Ziel soll es sein, die Belastungen der Bürgerinen und Bürger durch Maßnahmen im Zusammenhang mit dem Transport so gering wie möglich zu gestalten, betont Helfred Westerweck, der seit drei Jahren bei Castor-Transporten in punkto Bürgerdialog unzählige Gespräche geführt, viele Kontakte geknüpft, Erfahrungen gesammelt hat. Bei ihrem Bemühen um ein Minimieren der entsprechenden Belastungen wünscht sich die Polizei, dass Einsatzkräften und Bevölkerung fair miteinander umgehen und gegenseitiges Vertrauen entwicklen - Schritte, die nicht immer einfach zu schaffen sind. Und so heißt denn auch das Motto, mit dem das Arbeiten der Info-Punkte überschrieben ist: "Fairness schafft Vertrauen Vertrauen braucht Mut".
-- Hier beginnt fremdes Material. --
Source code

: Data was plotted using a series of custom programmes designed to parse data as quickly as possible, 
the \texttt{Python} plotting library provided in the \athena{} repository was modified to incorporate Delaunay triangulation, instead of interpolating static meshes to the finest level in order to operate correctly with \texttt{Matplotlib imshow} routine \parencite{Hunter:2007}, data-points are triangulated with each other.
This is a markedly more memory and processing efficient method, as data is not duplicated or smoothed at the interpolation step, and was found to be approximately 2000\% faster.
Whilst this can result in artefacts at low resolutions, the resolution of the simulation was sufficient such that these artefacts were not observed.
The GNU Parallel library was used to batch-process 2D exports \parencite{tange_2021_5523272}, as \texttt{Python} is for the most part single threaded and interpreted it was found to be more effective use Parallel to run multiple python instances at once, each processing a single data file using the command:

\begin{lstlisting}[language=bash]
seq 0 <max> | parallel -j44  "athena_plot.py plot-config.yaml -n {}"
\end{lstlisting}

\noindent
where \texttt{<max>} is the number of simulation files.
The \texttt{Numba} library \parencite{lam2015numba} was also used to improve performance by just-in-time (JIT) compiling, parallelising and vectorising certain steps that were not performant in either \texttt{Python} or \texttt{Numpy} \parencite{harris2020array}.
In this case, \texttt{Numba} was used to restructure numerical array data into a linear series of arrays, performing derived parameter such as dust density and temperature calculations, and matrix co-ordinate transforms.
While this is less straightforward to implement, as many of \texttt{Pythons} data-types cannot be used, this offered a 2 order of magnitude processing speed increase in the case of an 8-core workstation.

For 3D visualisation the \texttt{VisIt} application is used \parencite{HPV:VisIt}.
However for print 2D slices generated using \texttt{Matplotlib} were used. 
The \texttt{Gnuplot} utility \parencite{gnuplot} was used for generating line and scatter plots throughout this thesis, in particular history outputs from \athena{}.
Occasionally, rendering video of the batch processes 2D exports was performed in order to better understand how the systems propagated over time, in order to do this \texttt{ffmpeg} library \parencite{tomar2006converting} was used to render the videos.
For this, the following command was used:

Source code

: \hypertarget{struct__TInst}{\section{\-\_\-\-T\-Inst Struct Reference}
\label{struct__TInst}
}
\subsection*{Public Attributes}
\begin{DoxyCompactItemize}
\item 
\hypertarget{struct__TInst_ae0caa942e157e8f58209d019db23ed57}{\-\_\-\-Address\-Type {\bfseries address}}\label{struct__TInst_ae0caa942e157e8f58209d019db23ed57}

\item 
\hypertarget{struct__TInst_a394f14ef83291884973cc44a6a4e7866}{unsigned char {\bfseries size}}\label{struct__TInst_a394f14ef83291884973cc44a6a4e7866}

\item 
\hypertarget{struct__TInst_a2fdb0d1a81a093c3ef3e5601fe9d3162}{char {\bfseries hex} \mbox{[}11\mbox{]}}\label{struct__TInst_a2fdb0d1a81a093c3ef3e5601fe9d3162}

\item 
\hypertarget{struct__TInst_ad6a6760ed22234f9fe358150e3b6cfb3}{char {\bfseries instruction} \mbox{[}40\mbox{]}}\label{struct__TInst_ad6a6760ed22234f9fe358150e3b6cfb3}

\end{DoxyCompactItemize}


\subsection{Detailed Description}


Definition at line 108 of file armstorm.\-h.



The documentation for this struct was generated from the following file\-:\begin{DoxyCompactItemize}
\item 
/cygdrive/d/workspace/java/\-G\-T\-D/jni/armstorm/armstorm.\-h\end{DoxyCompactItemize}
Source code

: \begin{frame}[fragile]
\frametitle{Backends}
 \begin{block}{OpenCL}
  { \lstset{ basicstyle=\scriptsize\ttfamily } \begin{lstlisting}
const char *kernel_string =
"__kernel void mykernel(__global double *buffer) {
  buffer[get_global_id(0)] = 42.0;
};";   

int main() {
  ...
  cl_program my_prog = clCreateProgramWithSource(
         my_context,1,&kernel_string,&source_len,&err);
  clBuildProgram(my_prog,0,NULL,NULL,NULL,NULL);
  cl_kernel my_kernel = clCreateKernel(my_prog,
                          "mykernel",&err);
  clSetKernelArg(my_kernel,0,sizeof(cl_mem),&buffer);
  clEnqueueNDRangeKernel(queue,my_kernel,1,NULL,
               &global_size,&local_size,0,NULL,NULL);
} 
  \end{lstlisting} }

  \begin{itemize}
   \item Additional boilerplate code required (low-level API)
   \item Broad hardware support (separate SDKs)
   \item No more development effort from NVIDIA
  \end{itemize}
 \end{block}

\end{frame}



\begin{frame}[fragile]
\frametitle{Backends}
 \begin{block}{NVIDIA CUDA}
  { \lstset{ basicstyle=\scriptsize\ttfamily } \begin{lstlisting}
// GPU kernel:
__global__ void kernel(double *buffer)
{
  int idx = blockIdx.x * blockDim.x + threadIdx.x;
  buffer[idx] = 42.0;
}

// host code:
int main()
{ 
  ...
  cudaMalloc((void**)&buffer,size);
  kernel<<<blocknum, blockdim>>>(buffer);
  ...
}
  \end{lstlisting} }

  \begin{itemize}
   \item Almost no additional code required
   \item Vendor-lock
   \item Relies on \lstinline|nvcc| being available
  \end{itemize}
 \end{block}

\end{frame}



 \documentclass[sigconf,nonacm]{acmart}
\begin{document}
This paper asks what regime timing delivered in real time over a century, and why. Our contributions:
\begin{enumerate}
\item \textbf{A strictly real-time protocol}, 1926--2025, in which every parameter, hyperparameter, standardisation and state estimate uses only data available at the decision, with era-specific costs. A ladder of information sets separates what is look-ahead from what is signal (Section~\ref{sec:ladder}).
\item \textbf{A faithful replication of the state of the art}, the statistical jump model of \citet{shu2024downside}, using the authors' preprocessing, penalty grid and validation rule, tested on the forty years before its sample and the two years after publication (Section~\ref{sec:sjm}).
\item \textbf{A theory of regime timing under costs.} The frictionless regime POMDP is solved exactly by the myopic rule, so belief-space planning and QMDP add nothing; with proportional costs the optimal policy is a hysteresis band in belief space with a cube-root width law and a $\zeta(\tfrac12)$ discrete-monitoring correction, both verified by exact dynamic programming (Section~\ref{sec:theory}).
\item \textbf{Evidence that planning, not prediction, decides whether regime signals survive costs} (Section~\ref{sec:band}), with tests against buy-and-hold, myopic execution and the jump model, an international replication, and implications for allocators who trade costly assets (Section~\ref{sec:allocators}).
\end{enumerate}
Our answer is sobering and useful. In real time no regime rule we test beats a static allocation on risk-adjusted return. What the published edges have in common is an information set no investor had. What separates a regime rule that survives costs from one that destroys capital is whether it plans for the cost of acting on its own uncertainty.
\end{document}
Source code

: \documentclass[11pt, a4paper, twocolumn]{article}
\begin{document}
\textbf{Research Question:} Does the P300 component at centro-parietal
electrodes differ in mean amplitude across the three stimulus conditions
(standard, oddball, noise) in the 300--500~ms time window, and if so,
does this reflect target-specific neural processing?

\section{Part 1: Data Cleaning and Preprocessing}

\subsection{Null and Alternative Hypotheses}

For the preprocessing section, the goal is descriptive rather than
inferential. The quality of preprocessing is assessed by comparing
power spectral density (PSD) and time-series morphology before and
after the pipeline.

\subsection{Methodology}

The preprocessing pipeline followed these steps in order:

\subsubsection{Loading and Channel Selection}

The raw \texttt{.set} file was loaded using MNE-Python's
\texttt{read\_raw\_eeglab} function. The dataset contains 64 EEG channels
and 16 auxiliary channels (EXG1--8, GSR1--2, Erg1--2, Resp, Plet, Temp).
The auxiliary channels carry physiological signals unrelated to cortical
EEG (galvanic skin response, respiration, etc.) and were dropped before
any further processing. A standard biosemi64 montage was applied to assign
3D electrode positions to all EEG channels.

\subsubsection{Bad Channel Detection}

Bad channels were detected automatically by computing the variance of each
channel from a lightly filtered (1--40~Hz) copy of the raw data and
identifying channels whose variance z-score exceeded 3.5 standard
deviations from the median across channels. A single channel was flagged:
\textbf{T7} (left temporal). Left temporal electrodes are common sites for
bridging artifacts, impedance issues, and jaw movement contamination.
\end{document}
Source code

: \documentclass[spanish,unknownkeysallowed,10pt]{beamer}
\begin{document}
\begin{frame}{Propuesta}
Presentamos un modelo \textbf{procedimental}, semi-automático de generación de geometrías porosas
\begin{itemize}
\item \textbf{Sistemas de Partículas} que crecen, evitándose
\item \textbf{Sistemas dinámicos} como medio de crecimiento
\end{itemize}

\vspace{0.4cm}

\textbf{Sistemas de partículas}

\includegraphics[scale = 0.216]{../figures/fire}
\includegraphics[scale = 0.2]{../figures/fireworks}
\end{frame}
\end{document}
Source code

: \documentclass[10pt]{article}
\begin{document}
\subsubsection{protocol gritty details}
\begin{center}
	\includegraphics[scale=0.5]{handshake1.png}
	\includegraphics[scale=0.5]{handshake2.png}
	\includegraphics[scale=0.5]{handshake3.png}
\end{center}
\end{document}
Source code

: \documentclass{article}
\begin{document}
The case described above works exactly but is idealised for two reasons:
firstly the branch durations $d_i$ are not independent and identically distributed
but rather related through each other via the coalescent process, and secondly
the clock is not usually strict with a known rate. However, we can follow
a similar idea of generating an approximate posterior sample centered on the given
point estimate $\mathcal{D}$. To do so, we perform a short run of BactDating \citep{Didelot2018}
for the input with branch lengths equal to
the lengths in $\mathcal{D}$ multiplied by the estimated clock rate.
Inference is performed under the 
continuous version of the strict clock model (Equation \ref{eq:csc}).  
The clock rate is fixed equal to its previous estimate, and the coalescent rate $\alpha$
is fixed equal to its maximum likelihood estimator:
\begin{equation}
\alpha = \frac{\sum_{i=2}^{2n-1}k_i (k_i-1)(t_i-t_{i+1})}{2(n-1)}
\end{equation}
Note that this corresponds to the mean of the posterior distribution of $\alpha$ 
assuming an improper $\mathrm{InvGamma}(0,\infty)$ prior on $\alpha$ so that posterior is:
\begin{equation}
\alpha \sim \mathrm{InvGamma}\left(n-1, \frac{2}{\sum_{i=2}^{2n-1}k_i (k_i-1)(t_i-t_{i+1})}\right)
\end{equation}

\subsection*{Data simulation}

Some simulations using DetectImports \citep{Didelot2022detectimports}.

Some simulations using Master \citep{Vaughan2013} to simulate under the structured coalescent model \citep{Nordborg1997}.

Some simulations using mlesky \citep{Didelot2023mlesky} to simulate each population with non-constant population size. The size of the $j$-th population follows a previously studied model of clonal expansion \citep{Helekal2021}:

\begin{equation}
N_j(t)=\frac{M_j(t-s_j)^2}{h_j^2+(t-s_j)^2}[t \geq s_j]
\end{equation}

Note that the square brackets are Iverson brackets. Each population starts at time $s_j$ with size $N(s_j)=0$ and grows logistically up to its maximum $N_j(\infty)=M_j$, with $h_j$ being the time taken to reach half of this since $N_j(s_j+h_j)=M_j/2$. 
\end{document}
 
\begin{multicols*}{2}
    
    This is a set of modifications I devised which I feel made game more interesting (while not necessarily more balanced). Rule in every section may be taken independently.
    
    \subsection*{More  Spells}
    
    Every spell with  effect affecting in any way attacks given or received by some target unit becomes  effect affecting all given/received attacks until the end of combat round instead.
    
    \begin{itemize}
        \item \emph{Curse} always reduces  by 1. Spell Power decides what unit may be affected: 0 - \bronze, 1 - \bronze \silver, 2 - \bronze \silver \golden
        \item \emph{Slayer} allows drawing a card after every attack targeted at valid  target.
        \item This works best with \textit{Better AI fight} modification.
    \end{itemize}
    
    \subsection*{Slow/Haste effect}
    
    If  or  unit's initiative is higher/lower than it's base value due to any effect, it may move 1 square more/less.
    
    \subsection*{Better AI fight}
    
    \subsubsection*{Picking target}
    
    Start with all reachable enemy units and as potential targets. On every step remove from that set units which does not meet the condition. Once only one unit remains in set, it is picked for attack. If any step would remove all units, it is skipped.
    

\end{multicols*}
Der Info-Punkt pflegt engen Kontakt zu den 15 mobilen Teams des Konfliktmanagements, die "draußen" sind, und mit der Einsatzleitung. So ]können Bürgerfragen über aktuelle Vorgänge ebenso weitergegeben werden wie Beschwerden. Etwa dann, wenn jemand sauer ist, weil ein Polizeiauto mit laufendem Motor neben dem Schlafzimmerfenster steht oder wenn das Geräusch eines Hubschraubers die Hühner ängstigt. "Oft können wir für Abhilfe sorgen", so Helfred Westerweck. Passierscheine wird es auch in diesem Jahr nicht geben im Zusammenhang mit dem Transport. Effektiver als solche Zettel, weiss man im Info-Punkt, sind gute Informationen, die es den Bürgern ermöglichen, sich auf Behinderungen des Verkehrs einzustellen und Umleitungen zu wählen. Auch im Lüchower Rathaus ist ein Polizei-Info-Punkt zu finden.
Dort sind Joachim Werner und Jochen de Groot Ansprechpartner der Bürgerinnen und Bürger, die sich mit ihren "'Transport- Sorgen" an die Polizei wenden. "Wir hoffen, dass dies Angebot rege wahrgenommen wird", wünscht sich Helfred Westerweck für beide InfoPunkte.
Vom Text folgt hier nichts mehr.